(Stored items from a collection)
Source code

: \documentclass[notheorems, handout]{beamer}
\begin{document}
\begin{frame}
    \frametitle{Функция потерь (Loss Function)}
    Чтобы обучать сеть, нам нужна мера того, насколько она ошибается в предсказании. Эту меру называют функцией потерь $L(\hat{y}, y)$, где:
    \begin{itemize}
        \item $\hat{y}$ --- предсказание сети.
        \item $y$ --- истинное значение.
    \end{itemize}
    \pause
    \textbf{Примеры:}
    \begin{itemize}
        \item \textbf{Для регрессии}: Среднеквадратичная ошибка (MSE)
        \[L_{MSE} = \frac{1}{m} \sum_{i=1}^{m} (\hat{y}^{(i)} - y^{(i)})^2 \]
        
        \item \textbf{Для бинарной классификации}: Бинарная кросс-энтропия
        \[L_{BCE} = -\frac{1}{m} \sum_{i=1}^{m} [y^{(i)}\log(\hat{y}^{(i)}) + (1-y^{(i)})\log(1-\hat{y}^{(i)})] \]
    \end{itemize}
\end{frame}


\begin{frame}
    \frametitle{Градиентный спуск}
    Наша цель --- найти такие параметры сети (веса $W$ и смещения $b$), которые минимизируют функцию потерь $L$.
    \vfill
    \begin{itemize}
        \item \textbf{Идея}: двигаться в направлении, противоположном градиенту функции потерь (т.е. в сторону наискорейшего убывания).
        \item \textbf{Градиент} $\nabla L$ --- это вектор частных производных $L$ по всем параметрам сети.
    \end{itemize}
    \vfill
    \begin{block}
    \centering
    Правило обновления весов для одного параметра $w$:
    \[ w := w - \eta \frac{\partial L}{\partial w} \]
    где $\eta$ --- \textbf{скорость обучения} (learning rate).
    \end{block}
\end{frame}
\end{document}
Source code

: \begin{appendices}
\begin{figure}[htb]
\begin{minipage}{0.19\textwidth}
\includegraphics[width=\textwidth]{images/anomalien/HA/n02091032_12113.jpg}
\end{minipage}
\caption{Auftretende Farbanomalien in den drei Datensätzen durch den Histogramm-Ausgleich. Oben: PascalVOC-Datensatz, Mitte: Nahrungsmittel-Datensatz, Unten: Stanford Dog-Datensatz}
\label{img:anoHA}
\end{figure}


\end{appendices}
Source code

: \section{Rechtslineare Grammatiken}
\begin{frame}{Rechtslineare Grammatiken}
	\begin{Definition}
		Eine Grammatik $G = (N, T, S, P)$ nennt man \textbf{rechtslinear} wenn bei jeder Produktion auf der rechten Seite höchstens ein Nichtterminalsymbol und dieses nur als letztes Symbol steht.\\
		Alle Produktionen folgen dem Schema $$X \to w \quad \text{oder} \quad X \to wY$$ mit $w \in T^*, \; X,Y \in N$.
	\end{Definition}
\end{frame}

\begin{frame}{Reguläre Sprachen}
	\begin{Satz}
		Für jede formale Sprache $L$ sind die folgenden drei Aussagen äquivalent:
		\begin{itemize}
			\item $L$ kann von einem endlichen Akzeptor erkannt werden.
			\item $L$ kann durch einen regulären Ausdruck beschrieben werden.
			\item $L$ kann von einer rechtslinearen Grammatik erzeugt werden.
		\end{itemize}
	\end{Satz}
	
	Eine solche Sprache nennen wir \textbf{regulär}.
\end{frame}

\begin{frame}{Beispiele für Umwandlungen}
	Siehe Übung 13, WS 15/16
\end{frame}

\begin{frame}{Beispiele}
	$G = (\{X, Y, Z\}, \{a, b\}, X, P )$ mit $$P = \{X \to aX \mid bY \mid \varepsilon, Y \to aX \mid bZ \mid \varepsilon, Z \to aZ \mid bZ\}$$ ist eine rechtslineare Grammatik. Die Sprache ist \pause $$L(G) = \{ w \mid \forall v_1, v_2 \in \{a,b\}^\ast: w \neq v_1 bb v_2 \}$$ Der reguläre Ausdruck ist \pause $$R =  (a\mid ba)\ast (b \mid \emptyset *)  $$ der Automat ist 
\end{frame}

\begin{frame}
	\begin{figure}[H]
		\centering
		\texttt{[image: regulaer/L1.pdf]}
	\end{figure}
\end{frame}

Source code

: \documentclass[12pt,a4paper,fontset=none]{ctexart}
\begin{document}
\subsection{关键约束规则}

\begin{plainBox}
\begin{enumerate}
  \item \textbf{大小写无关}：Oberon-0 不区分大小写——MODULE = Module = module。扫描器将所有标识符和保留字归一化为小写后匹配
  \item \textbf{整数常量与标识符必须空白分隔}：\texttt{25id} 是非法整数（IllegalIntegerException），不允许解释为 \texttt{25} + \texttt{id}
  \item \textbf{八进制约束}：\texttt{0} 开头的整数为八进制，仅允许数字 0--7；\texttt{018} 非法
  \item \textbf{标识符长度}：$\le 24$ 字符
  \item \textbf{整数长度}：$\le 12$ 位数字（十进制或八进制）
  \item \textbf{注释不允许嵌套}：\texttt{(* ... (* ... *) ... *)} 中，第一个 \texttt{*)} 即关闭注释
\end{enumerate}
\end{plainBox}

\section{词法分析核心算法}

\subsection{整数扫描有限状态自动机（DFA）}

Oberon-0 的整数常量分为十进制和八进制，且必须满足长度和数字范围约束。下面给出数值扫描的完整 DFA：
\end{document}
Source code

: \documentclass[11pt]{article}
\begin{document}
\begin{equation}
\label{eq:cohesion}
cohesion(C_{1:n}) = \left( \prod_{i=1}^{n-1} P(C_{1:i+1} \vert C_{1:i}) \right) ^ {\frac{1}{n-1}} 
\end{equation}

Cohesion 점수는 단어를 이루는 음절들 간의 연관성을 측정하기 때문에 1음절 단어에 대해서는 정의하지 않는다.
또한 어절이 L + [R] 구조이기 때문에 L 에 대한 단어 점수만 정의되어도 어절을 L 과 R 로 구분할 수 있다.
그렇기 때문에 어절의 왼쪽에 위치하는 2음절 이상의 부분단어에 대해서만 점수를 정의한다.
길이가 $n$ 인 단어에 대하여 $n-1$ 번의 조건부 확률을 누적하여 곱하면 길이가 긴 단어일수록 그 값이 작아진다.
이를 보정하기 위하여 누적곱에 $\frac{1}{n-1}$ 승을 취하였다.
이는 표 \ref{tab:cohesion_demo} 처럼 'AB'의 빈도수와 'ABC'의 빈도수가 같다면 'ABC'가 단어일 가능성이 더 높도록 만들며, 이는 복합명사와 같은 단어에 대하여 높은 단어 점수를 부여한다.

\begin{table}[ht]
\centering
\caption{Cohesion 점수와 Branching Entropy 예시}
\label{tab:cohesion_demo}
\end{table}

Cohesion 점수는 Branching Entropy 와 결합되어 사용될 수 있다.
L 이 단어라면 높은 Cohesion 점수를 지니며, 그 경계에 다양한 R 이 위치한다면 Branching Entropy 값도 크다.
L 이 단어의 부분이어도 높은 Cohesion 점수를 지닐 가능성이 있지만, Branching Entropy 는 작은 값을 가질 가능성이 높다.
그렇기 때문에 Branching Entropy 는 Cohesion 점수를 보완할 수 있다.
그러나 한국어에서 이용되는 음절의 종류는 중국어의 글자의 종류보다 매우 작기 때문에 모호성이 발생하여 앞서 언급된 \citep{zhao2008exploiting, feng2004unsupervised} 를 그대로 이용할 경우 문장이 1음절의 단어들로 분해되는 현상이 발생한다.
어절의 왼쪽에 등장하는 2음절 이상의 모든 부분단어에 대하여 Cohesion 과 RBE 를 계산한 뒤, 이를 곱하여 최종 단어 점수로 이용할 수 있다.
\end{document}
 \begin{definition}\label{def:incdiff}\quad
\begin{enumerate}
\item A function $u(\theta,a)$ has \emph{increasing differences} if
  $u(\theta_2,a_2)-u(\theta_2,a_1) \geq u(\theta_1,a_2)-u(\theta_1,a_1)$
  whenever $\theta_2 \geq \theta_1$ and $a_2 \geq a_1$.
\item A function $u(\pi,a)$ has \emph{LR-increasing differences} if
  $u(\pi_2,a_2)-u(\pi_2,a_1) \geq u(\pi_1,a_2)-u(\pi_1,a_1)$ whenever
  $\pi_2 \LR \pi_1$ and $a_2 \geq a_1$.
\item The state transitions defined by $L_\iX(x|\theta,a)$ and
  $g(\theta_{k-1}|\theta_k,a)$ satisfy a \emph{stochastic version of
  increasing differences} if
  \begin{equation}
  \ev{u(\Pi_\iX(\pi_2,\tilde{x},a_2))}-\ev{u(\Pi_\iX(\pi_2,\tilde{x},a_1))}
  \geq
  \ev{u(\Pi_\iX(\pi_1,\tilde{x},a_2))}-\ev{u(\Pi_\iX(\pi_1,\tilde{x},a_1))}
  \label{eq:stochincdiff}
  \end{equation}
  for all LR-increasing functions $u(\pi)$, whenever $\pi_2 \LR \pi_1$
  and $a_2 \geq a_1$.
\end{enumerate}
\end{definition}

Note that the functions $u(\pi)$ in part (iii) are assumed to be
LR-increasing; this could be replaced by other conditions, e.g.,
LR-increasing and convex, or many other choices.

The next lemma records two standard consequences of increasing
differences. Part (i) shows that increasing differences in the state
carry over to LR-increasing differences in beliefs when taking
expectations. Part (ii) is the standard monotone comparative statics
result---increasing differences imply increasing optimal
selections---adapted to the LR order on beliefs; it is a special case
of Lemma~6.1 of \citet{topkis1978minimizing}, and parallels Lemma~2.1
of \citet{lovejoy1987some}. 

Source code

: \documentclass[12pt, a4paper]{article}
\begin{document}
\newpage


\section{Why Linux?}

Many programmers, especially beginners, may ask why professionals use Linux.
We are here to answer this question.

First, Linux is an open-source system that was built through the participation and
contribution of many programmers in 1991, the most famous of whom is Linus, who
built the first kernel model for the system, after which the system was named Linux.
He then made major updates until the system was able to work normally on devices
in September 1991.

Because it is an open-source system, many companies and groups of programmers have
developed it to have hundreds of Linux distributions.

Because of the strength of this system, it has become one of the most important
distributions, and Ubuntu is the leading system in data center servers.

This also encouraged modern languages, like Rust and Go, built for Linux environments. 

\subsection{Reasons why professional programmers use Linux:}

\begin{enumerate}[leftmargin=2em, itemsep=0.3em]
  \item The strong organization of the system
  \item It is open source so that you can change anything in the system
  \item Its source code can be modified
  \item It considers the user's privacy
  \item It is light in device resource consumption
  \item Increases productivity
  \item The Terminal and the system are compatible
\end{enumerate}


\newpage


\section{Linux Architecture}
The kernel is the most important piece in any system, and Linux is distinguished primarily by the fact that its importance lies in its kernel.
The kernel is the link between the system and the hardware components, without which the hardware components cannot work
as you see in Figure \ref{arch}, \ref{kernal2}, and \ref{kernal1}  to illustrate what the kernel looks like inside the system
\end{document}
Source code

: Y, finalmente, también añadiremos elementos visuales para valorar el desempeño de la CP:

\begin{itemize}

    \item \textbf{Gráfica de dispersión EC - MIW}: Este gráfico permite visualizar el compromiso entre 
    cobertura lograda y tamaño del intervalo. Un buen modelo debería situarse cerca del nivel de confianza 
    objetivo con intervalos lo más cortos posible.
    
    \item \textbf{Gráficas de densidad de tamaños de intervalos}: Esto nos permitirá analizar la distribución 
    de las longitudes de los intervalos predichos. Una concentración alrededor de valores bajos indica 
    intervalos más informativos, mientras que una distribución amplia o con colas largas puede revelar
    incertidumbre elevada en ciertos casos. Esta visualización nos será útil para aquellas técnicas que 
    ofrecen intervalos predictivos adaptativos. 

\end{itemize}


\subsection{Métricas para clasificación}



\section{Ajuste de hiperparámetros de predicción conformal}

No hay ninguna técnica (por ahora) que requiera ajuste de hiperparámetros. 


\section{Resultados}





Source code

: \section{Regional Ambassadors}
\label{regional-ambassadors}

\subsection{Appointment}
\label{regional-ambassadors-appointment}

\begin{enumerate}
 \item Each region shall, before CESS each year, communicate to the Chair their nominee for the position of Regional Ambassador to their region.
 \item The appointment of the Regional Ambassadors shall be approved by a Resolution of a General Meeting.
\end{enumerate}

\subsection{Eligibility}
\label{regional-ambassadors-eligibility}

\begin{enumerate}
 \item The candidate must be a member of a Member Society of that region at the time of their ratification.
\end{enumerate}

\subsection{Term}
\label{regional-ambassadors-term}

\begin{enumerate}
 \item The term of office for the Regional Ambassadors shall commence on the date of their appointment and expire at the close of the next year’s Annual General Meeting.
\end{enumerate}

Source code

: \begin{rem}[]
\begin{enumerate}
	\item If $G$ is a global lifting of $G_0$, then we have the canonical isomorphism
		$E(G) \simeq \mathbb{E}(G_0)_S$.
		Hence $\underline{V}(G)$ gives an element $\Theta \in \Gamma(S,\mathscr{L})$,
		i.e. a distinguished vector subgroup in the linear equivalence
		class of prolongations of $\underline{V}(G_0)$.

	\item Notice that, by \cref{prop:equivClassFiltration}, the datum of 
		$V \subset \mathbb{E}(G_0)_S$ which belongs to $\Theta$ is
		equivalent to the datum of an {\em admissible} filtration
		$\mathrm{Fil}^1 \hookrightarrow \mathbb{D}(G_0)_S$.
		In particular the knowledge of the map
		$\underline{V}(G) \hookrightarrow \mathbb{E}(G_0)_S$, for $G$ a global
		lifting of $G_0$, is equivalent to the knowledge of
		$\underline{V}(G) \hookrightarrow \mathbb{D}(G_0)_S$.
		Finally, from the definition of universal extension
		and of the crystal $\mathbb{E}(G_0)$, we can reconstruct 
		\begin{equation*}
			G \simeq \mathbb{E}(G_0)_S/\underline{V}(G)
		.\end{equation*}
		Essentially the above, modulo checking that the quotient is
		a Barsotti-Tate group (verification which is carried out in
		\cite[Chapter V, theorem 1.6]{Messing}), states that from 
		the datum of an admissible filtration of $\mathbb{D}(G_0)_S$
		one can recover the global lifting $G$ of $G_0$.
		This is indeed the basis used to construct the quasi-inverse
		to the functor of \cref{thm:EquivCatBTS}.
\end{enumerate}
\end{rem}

**EXERCISE PROMPT:**
Output the lines of the records above exactly as they appear, from the line containing "for all LR-increasing" through the line containing "carry over to".

**SOLVED EXERCISE:**
  for all LR-increasing functions $u(\pi)$, whenever $\pi_2 \LR \pi_1$
  and $a_2 \geq a_1$.
\end{enumerate}
\end{definition}

Note that the functions $u(\pi)$ in part (iii) are assumed to be
LR-increasing; this could be replaced by other conditions, e.g.,
LR-increasing and convex, or many other choices.

The next lemma records two standard consequences of increasing
differences. Part (i) shows that increasing differences in the state
carry over to LR-increasing differences in beliefs when taking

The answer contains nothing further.